WHEREFORE, premises considered, the Motion for Reconsideration of Development Bank of the Philippines (DBP) is hereby PARTIALLY GRANTED. Accordingly, Notice of Disallowance No. SOC-2006-12(06) dated June 19, 2007, on the increase of DBP senior officers' compensation, in the total amount of P17,380,307.64, is AFFIRMED with MODIFICATION, in that both the approving officers and the passive recipients are exempt from the obligation to refund the disallowance, in view of their reliance on the post facto approval of then President Arroyo.[15] (Emphasis and italics in the original; citations omitted.)

Hence, this recourse ascribing grave abuse of discretion on the COA. The DBP argues that the COA's Decision dated February 1, 2012 is already final and executory without a motion for reconsideration or appeal filed within 30 days from notice or on February 6, 2012 until March 7, 2012. Also, Section 52 of PD No. 1445 cannot justify the opening of DBP's account absent fraud, collusion, or error of calculation, or the discovery of new and material evidence. At any rate, Pagaragan is a stranger to the case and has no legal personality to move for a reconsideration. Likewise, the DBP claims violation of its rights to due process and speedy disposition of cases. The COA did not give DBP the opportunity to comment on Pagaragan's letters. The DBP became aware of these letters only upon receipt of the COA Decision dated April 13, 2015. Further, it took COA four years to resolve DBP's motion for reconsideration. Lastly, former President Arroyo's approval of the DBP's compensation plan on April 22, 2010 merely confirmed the salary increases that has been given to its senior officers and did not constitute a grant of new privileges.
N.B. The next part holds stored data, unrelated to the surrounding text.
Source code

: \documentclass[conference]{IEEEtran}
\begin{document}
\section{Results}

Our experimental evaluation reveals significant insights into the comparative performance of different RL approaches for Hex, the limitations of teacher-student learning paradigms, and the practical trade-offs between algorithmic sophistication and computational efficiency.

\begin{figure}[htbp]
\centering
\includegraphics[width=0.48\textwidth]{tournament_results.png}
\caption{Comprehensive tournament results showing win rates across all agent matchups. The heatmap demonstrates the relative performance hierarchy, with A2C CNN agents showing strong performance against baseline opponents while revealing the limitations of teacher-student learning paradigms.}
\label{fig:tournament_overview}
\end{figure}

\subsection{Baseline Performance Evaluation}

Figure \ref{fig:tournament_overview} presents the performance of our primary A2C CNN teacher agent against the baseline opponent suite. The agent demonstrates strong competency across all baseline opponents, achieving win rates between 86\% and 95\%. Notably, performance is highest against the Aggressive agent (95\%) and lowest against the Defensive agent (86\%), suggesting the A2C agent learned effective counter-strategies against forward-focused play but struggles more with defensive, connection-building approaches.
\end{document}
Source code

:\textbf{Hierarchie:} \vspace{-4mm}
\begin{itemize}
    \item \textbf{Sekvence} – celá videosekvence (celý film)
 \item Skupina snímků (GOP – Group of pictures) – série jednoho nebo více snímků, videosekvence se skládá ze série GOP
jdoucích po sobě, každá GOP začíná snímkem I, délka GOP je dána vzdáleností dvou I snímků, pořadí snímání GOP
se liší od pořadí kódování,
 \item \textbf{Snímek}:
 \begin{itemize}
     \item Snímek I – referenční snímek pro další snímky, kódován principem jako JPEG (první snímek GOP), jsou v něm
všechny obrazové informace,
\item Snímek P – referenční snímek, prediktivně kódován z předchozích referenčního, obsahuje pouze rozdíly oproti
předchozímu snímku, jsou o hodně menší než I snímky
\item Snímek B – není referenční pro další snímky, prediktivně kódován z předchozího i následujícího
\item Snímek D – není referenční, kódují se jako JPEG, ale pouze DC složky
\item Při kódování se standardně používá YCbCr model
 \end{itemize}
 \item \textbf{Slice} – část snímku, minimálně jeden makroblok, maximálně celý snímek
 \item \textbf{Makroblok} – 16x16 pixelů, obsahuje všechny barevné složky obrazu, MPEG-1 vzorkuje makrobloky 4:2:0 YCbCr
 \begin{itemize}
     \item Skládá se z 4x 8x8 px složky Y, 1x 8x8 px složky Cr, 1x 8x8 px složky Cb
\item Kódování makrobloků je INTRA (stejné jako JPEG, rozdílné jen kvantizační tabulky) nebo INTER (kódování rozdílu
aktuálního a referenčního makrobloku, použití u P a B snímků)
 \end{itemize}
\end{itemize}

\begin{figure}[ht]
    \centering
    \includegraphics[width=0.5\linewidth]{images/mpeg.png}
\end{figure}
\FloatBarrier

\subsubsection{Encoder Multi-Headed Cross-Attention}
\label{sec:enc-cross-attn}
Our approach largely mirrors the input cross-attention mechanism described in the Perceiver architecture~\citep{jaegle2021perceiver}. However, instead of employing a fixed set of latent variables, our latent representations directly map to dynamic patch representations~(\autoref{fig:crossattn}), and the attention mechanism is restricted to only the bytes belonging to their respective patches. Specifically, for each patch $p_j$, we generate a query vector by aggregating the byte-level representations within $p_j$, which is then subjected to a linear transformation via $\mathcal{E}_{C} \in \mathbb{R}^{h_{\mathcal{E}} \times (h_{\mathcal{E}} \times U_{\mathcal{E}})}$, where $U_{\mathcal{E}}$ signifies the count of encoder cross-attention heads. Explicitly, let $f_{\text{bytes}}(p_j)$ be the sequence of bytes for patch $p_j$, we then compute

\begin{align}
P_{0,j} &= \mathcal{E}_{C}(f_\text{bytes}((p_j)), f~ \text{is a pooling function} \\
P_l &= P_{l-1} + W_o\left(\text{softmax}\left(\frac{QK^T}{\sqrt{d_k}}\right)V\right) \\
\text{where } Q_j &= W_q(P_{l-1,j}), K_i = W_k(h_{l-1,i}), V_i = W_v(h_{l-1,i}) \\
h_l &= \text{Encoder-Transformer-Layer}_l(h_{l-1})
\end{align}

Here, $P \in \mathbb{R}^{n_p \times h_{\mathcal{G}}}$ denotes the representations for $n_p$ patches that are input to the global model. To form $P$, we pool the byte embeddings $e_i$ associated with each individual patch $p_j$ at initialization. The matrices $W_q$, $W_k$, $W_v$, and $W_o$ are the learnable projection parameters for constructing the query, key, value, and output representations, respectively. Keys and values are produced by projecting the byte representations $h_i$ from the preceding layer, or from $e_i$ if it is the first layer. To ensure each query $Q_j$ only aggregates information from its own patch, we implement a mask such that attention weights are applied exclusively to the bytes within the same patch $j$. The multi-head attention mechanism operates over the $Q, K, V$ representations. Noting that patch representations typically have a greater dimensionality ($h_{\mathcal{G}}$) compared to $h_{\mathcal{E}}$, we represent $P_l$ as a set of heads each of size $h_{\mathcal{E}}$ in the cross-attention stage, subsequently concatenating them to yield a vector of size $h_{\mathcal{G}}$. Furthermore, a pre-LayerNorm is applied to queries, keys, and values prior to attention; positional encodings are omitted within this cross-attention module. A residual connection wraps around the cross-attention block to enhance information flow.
On the other hand, the COA maintains that Pagaragan is a real party-in-interest because he is concerned with the proper implementation of the DBP's compensation plan and in ensuring that its funds are properly managed. In any case, Pagaragan's legal personality is irrelevant because Section 52 of PD No. 1445 authorizes the COA to initiate, motu propio, the reopening/revision of an account within three years from settlement. Moreover, there is no violation of DBP's right to a speedy disposition of case given that delay is inevitable and not capricious or oppressive. The COA is the sole agency that examines, audits, and settles all accounts pertaining to the entire bureaucracy including private entities that receive public funds. The COA also has a steady influx of petitions for money claim and requests for relief from accountability. As regards the substantive issue, the COA insists that former President Arroyo's post-facto approval of the salary increases is contrary to the Omnibus Election Code because it was made on April 22, 2010 or 18 days before the May 10, 2010 national elections.

RULING

Pagaragan is not a real party in interest or an aggrieved party who is entitled to file a motion for reconsideration or appeal.

Judicial review is not just a power but also a duty.[16] Yet, it does not repose upon the courts a "self-starting capacity."[17] Specifically, judicial review may be exercised only when the person challenging the act has the requisite legal standing, which refers to a personal and substantial interest in the case such that he has sustained, or will sustain, direct injury as a result of its enforcement.[18] The party's interest must also be material as distinguished from mere interest in the question involved, or a mere incidental interest. It must be personal and not based on a desire to vindicate the constitutional right of some third and unrelated party.[19]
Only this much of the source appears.